A woman. They had the same last name.

‘Hello?’

Did she take his or did he take hers?

‘Is there anybody there? Hello?’

Without a word, Annika hung up, her mistake like a weight in her stomach. She went in and looked at her grandmother, who was asleep, went back to the TV room and found it empty. Tried to breathe, tried to read.

Things will work out. Everything will be all right.

‘Who was it?’ Thomas asked.

He was standing with his back to Eleanor, when she didn’t reply he looked at her over his shoulder. She had a searching and wary expression on her face.

‘Nobody. Were you expecting a call?’

He turned around again and focused on the knife that he was holding.

‘No, not at all. Should I be?’

‘It’s so eerie when people don’t say anything.’

‘Maybe it was just a wrong number,’ Thomas said and chopped the last of the onion. ‘Could you pass me the oil?’

Eleonor handed him the bottle – corn oil, better for high temperatures. Thomas poured the liquid into the pan, a thin, looping stream.
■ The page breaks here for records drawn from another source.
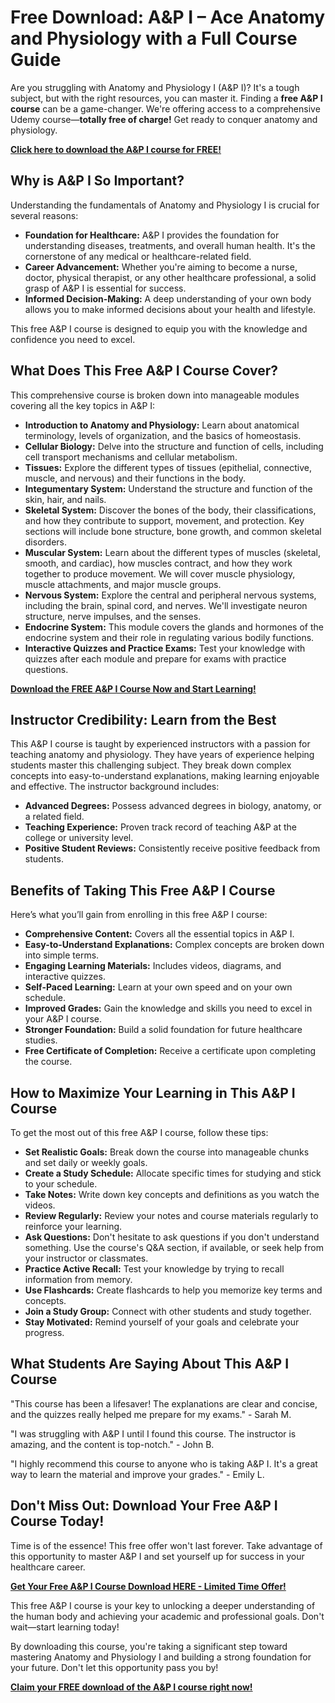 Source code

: # Free Download: A&P I – Ace Anatomy and Physiology with a Full Course Guide

Are you struggling with Anatomy and Physiology I (A&P I)? It's a tough subject, but with the right resources, you can master it. Finding a **free A&P I course** can be a game-changer. We're offering access to a comprehensive Udemy course—**totally free of charge!** Get ready to conquer anatomy and physiology.

[**Click here to download the A&P I course for FREE!**](https://udemywork.com/a-and-p-i)

## Why is A&P I So Important?

Understanding the fundamentals of Anatomy and Physiology I is crucial for several reasons:

*   **Foundation for Healthcare:** A&P I provides the foundation for understanding diseases, treatments, and overall human health. It's the cornerstone of any medical or healthcare-related field.
*   **Career Advancement:** Whether you're aiming to become a nurse, doctor, physical therapist, or any other healthcare professional, a solid grasp of A&P I is essential for success.
*   **Informed Decision-Making:** A deep understanding of your own body allows you to make informed decisions about your health and lifestyle.

This free A&P I course is designed to equip you with the knowledge and confidence you need to excel.

## What Does This Free A&P I Course Cover?

This comprehensive course is broken down into manageable modules covering all the key topics in A&P I:

*   **Introduction to Anatomy and Physiology:** Learn about anatomical terminology, levels of organization, and the basics of homeostasis.
*   **Cellular Biology:** Delve into the structure and function of cells, including cell transport mechanisms and cellular metabolism.
*   **Tissues:** Explore the different types of tissues (epithelial, connective, muscle, and nervous) and their functions in the body.
*   **Integumentary System:** Understand the structure and function of the skin, hair, and nails.
*   **Skeletal System:** Discover the bones of the body, their classifications, and how they contribute to support, movement, and protection. Key sections will include bone structure, bone growth, and common skeletal disorders.
*   **Muscular System:** Learn about the different types of muscles (skeletal, smooth, and cardiac), how muscles contract, and how they work together to produce movement. We will cover muscle physiology, muscle attachments, and major muscle groups.
*   **Nervous System:** Explore the central and peripheral nervous systems, including the brain, spinal cord, and nerves. We'll investigate neuron structure, nerve impulses, and the senses.
*   **Endocrine System:** This module covers the glands and hormones of the endocrine system and their role in regulating various bodily functions.
*   **Interactive Quizzes and Practice Exams:** Test your knowledge with quizzes after each module and prepare for exams with practice questions.

[**Download the FREE A&P I Course Now and Start Learning!**](https://udemywork.com/a-and-p-i)

## Instructor Credibility: Learn from the Best

This A&P I course is taught by experienced instructors with a passion for teaching anatomy and physiology. They have years of experience helping students master this challenging subject. They break down complex concepts into easy-to-understand explanations, making learning enjoyable and effective. The instructor background includes:

*   **Advanced Degrees:** Possess advanced degrees in biology, anatomy, or a related field.
*   **Teaching Experience:** Proven track record of teaching A&P at the college or university level.
*   **Positive Student Reviews:** Consistently receive positive feedback from students.

## Benefits of Taking This Free A&P I Course

Here’s what you’ll gain from enrolling in this free A&P I course:

*   **Comprehensive Content:** Covers all the essential topics in A&P I.
*   **Easy-to-Understand Explanations:** Complex concepts are broken down into simple terms.
*   **Engaging Learning Materials:** Includes videos, diagrams, and interactive quizzes.
*   **Self-Paced Learning:** Learn at your own speed and on your own schedule.
*   **Improved Grades:** Gain the knowledge and skills you need to excel in your A&P I course.
*   **Stronger Foundation:** Build a solid foundation for future healthcare studies.
*   **Free Certificate of Completion:** Receive a certificate upon completing the course.

## How to Maximize Your Learning in This A&P I Course

To get the most out of this free A&P I course, follow these tips:

*   **Set Realistic Goals:** Break down the course into manageable chunks and set daily or weekly goals.
*   **Create a Study Schedule:** Allocate specific times for studying and stick to your schedule.
*   **Take Notes:** Write down key concepts and definitions as you watch the videos.
*   **Review Regularly:** Review your notes and course materials regularly to reinforce your learning.
*   **Ask Questions:** Don't hesitate to ask questions if you don't understand something. Use the course's Q&A section, if available, or seek help from your instructor or classmates.
*   **Practice Active Recall:** Test your knowledge by trying to recall information from memory.
*   **Use Flashcards:** Create flashcards to help you memorize key terms and concepts.
*   **Join a Study Group:** Connect with other students and study together.
*   **Stay Motivated:** Remind yourself of your goals and celebrate your progress.

## What Students Are Saying About This A&P I Course

"This course has been a lifesaver! The explanations are clear and concise, and the quizzes really helped me prepare for my exams." - Sarah M.

"I was struggling with A&P I until I found this course. The instructor is amazing, and the content is top-notch." - John B.

"I highly recommend this course to anyone who is taking A&P I. It's a great way to learn the material and improve your grades." - Emily L.

## Don't Miss Out: Download Your Free A&P I Course Today!

Time is of the essence! This free offer won't last forever. Take advantage of this opportunity to master A&P I and set yourself up for success in your healthcare career.

[**Get Your Free A&P I Course Download HERE - Limited Time Offer!**](https://udemywork.com/a-and-p-i)

This free A&P I course is your key to unlocking a deeper understanding of the human body and achieving your academic and professional goals. Don't wait—start learning today!

By downloading this course, you're taking a significant step toward mastering Anatomy and Physiology I and building a strong foundation for your future. Don't let this opportunity pass you by!

[**Claim your FREE download of the A&P I course right now!**](https://udemywork.com/a-and-p-i)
‘We should have a gas range,’ Eleonor said. ‘They’re so much better for woks. Maybe we could install one when we remodel the kitchen – what do you think?’

‘This is fine,’ Thomas replied, briskly stirring the chopped onion.
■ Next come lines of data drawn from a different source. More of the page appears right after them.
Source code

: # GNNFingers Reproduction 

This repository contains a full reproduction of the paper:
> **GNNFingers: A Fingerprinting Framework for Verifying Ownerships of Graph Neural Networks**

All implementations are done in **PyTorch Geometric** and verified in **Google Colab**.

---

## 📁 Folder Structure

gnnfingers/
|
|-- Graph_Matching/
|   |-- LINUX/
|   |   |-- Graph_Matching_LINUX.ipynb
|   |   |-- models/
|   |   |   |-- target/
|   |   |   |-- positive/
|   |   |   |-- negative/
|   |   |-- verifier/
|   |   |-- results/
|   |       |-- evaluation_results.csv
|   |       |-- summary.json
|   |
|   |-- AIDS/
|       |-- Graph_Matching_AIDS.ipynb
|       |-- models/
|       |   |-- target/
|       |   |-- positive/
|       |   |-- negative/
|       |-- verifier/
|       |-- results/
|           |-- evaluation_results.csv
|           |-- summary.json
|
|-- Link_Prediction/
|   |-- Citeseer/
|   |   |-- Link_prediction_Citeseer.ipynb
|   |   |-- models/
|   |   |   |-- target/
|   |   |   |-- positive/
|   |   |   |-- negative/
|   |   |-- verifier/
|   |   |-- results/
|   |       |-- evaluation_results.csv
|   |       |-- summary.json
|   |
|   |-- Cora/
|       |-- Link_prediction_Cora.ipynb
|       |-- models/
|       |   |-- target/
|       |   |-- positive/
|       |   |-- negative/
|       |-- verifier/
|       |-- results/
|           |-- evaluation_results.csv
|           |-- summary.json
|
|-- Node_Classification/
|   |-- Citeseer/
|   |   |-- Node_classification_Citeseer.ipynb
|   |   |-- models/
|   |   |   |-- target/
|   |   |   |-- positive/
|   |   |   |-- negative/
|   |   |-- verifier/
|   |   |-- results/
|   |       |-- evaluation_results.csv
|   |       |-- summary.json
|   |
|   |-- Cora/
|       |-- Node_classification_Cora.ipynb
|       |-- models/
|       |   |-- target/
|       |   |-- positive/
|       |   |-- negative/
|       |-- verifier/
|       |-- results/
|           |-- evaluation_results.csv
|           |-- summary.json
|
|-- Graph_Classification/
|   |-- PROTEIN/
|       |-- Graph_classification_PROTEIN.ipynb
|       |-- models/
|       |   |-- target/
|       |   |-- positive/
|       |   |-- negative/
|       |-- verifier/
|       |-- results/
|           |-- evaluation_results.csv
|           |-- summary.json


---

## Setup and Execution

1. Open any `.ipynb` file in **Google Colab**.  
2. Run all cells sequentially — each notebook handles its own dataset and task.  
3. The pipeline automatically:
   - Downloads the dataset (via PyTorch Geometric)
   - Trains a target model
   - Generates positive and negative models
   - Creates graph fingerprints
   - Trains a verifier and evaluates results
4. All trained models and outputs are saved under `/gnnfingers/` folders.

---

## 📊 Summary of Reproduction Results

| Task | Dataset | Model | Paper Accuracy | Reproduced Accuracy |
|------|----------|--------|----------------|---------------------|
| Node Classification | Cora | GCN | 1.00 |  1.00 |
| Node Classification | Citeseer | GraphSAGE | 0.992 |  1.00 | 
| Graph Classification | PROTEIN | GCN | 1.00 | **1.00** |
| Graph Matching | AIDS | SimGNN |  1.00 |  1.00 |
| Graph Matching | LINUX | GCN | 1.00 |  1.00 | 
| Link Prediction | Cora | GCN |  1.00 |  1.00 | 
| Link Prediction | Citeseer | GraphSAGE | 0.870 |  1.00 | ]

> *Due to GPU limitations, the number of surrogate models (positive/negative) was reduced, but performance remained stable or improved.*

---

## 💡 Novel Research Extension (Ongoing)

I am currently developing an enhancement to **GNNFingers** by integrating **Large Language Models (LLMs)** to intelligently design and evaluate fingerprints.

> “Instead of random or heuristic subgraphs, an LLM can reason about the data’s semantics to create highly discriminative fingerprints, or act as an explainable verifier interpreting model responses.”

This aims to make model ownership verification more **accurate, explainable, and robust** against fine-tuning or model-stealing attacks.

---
Eleonor went up to him and kissed him on the cheek.

‘You’re such a good cook,’ she said.

He didn’t reply, just tipped in the slivers of chicken and stirred. He added fish sauce, struck, as always, by its sexual aroma and added a dollop of chili paste, some pickled coriander and fresh basil.

‘Could you open the coconut milk?’

Eleonor handed him the can she’d already opened.

‘There,’ Thomas said once the dish was simmering.

‘The rice is done,’ Eleonor said.

He turned to face her, his wife, and gazed down on her smooth face devoid of make-up. She was at her best like this. He put down the spatula, took a step forward and folded her in his arms. She responded by stroking his shoulders and kissing his neck.

‘I’m sorry,’ she murmured.

‘No, I behaved badly.’

His reply was a whisper in her hair.